Service Mesh

Service mesh is a dedicated infrastructure layer to facilitate inter-container communication using "sidecar" and "control plane".

Service mesh systems require additional administrative containers (PODs) for "control plane" and "service discovery."

The additional infrastructure requirements vary among products.

Using kafka as a service mesh

We will discuss using Kafka as a minimalist service mesh.

Note: Service mesh is optional. You can use "event over HTTP" for inter-container communication if service mesh is not suitable.

Typically, a service mesh system uses a "side-car" to sit next to the application container in the same POD to provide service discovery and network proxy services.

Kafka is a network event stream system. We have implemented libraries for a few "cloud connectors" to support Kafka and Hazelcast as examples.

Instead of using a side-car proxy, the system maintains a distributed routing table in each application instance. When a function requests the service of another function which is not in the same memory space, the "cloud.connector" module will bridge the event to the peer application through a network event system like Kafka.

As shown in the following table, if "service.1" and "service.2" are in the same memory space of an application, they will communicate using the in-memory event bus.

If they are in different applications and the applications are configured with Kafka, the two functions will communicate via the "cloud.connector" service.

In-memory event bus Network event stream
"service.1" -> "service.2" "service.1" -> "cloud.connector" -> "service.2"

The system supports Kafka, Hazelcast out of the box. For example, to select kafka, you can configure application.properties like this:

cloud.connector=kafka

The "cloud.connector" parameter can be set to "none", "kafka" or "hazelcast". The default parameter of "cloud.connector" is "none". This means the application is not using any network event system "connector", thus running independently.

Let's set up a minimalist service mesh with Kafka to see how it works.

Set up a standalone Kafka server for development

You need a Kafka cluster as the network event stream system. For development and testing, you can build and run a standalone Kafka server like this. Note that the mvn clean package command is optional because the executable JAR should be available after the mvn clean install command in Chapter-1.

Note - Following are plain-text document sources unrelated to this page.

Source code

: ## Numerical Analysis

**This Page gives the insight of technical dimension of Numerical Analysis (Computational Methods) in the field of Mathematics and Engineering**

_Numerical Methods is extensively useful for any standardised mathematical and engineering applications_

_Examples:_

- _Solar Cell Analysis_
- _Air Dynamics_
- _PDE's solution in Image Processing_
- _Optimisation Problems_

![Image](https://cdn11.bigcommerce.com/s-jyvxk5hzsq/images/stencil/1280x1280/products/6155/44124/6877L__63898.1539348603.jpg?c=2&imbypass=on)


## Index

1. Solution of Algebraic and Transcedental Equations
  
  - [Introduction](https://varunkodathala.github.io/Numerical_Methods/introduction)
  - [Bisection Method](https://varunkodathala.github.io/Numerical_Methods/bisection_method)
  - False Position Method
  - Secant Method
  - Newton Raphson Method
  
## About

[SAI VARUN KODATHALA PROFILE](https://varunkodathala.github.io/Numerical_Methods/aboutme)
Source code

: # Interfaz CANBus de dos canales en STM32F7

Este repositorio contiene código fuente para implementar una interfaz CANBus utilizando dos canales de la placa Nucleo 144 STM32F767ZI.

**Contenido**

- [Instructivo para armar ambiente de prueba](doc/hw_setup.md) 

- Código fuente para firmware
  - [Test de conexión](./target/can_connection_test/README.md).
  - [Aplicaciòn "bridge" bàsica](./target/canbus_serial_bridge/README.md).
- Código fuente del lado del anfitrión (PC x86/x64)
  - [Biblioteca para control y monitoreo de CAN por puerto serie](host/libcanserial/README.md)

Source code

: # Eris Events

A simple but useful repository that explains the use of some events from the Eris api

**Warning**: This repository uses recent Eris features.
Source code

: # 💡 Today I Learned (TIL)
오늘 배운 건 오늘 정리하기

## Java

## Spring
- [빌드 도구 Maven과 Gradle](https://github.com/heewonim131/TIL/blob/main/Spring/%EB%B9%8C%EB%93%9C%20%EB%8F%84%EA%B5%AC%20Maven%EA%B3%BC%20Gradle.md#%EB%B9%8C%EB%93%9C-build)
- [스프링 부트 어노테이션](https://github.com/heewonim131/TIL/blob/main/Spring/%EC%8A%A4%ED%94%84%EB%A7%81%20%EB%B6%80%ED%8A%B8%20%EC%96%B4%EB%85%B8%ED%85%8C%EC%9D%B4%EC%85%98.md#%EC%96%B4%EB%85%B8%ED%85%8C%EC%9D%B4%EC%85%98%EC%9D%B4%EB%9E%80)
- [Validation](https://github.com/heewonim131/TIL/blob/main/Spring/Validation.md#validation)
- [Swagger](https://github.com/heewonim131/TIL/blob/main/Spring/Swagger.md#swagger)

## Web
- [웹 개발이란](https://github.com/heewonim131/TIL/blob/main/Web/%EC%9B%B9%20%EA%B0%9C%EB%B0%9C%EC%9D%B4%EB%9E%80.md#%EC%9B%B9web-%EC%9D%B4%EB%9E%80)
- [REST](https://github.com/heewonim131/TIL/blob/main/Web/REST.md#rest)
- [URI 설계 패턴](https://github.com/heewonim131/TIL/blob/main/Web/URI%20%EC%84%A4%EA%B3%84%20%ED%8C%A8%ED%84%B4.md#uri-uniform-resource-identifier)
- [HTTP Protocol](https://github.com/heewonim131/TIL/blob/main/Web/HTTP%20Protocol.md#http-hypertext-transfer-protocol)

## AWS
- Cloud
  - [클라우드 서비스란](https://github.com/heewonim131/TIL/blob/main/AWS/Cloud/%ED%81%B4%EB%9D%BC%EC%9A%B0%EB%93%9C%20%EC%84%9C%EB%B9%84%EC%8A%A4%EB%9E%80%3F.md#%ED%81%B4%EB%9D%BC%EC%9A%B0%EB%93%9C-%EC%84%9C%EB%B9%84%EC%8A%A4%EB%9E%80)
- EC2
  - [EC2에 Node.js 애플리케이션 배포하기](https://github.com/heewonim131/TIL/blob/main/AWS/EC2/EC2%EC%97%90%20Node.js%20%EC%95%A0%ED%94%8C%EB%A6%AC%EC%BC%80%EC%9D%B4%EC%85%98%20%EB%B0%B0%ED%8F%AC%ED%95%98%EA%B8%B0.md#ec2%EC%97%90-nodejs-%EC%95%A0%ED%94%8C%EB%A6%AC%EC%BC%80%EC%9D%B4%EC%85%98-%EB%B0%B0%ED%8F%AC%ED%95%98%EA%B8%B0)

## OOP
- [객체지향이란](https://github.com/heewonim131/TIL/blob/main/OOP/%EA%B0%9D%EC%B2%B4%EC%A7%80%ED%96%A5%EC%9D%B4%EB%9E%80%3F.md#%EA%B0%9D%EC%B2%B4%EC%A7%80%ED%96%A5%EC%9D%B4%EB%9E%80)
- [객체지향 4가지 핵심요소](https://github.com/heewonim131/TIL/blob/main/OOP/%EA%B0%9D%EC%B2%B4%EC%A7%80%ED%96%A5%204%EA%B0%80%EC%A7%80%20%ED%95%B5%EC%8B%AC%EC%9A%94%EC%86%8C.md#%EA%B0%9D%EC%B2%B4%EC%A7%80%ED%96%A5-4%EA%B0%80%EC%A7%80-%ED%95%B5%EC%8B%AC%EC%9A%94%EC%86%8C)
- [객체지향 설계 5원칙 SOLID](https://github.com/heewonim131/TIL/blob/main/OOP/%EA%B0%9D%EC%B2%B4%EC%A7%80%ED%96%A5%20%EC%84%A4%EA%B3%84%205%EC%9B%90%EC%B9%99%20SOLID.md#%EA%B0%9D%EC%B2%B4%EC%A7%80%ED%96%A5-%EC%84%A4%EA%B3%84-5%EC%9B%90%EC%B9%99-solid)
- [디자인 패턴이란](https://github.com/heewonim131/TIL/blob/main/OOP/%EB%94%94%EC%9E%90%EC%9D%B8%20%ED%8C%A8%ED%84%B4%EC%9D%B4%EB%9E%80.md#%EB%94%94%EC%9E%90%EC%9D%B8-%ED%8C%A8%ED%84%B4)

cd connectors/adapters/kafka/kafka-standalone
mvn clean package
java -jar target/kafka-standalone-3.0.9.jar

The standalone Kafka server will start at port 9092. You may adjust the "server.properties" in the standalone-kafka project when necessary.

When the kafka server is started, it will create two temporary directories in the "/tmp" folder:

  1. "/tmp/zookeeper"
  2. "/tmp/kafka-logs"

The kafka server is designed for development purpose only. The kafka and zookeeper data stores will be cleared when the server is restarted.

Prepare the kafka-presence application

The "kafka-presence" is a "presence monitor" application. It is a minimalist "control plane" in service mesh terminology.

What is a presence monitor? A presence monitor is the control plane that assigns unique "topic" for each user application instance.

It monitors the "presence" of each application. If an application fails or stops, the presence monitor will advertise the event to the rest of the system so that each application container will update its corresponding distributed routing table, thus bypassing the failed application and its services.

If an application has more than one container instance deployed, they will work together to share load evenly.

You will start the presence monitor like this:

cd connectors/adapters/kafka/kafka-presence
java -jar target/kafka-presence-3.0.9.jar

By default, the kafka-connector will run at port 8080. Partial start-up log is shown below:

AppStarter:344 - Modules loaded in 2,370 ms
AppStarter:334 - Websocket server running on port-8080
ServiceLifeCycle:73 - service.monitor, partition 0 ready
HouseKeeper:72 - Registered monitor (me) 2023032896b12f9de149459f9c8b71ad8b6b49fa

The presence monitor will use the topic "service.monitor" to connect to the Kafka server and register itself as a presence monitor.

Presence monitor is resilient. You can run more than one instance to back up each other. If you are not using Docker or Kubernetes, you need to change the "server.port" parameter of the second instance to 8081 so that the two application instances can run in the same laptop.

Launch the rest-spring-2-example and lambda-example with kafka

Let's run the rest-spring-2-example (rest-spring-3-example) and lambda-example applications with Kafka connector turned on.

For demo purpose, the rest-spring-2-example and lambda-example are pre-configured with "kafka-connector". If you do not need these libraries, please remove them from the pom.xml built script.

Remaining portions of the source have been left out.